Conditional microglial depletion in rats leads to reversible anorexia and weight loss by disrupting gustatory circuitry

Brain Behav Immun. 2019 Mar;77:77-91. doi: 10.1016/j.bbi.2018.12.008. Epub 2018 Dec 19.


Microglia are highly sensitive to dietary influence, becoming activated acutely and long-term by high fat diet. However, their role in regulating satiety and feeding in healthy individuals remains unclear.

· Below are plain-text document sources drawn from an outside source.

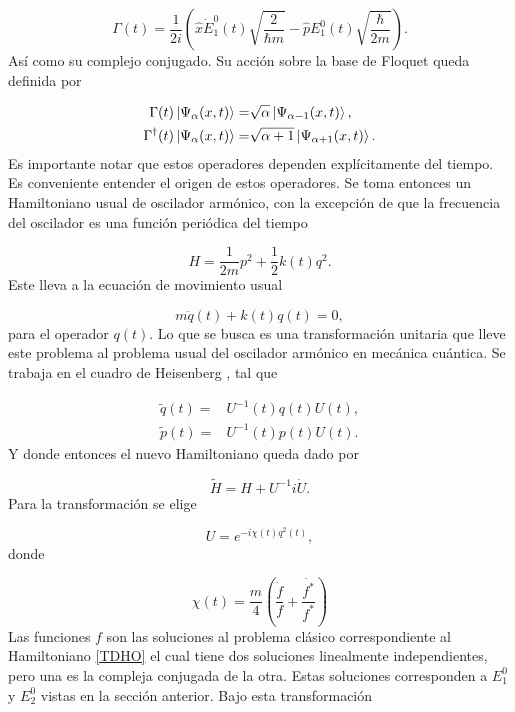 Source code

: \documentclass[10pt,a4paper]{report}
\begin{document}
\begin{equation}\label{FloquetOperators}
\Gamma(t) = \frac{1}{2i}(\hat{x}\dot{E}_1^0(t)\sqrt{\frac{2}{\hbar m}}-\hat{p}E_1^0(t)\sqrt{\frac{\hbar}{2m}}).
\end{equation} Así como su complejo conjugado. Su acción sobre la base de Floquet queda definida por

\begin{align*}
\Gamma(t) \Ket{\Psi_\alpha (x,t)} =& \sqrt{\alpha}\Ket{\Psi_{\alpha-1} (x,t)}, \\
\Gamma^\dagger(t) \Ket{\Psi_\alpha (x,t)} =& \sqrt{\alpha+1}\Ket{\Psi_{\alpha+1} (x,t)}.
\end{align*}Es importante notar que estos operadores dependen explícitamente del tiempo. Es conveniente entender el origen de estos operadores. Se toma entonces un Hamiltoniano usual de oscilador armónico, con la excepción de que la frecuencia del oscilador es una función periódica del tiempo

\begin{equation}\label{TDHO}
H = \frac{1}{2m}p^2 + \frac{1}{2}k(t)q^2.
\end{equation} Este lleva a la ecuación de movimiento usual

\begin{equation}
m\ddot{q}(t) + k(t)q(t) = 0,
\end{equation} para el operador $q(t)$. Lo que se busca es una transformación unitaria que lleve este problema al problema usual del oscilador armónico en mecánica cuántica. Se trabaja en el cuadro de Heisenberg \cite{SakuraiQM}, tal que

\begin{align}
\tilde{q}(t) =& U^{-1}(t)q(t)U(t),\\
\tilde{p}(t) =& U^{-1}(t)p(t)U(t).
\end{align} Y donde entonces el nuevo Hamiltoniano queda dado por

\begin{equation}
\tilde{H} = H + U^{-1}i\dot{U}.
\end{equation} Para la transformación se elige

\begin{equation}
U = e^{-i\chi(t)q^2(t)},
\end{equation} donde

\begin{equation}
\chi(t) = \frac{m}{4}(\frac{\dot{f}}{f}+\frac{\dot{f^*}}{f^*})
\end{equation} Las funciones $f$ son las soluciones al problema clásico correspondiente al Hamiltoniano \eqref{TDHO} el cual tiene dos soluciones linealmente independientes, pero una es la compleja conjugada de la otra. Estas soluciones corresponden a $E_1^0$  y $E_2^0$ vistas en la sección anterior. Bajo esta transformación
\end{document}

Here we show that microglia are essential for the normal regulation of satiety and metabolism in rats. Short-term microglial depletion in a Cx3cr1-Dtr rat led to a dramatic weight loss that was largely accounted for by an acute reduction in food intake. This weight loss and anorexia were not likely due to a sickness response since the rats did not display peripheral or central inflammation, withdrawal, anxiety-like behavior, or nausea-associated pica. Hormonal and hypothalamic anatomical changes were largely compensatory to the suppressed food intake, which occurred in association with disruption of the gustatory circuitry at the paraventricular nucleus of the thalamus. Thus, microglia are important in supporting normal feeding behaviors and weight, and regulating preference for palatable food. Inhibiting this circuitry is able to over-ride strong compensatory drives to eat, providing a potential target for satiety control.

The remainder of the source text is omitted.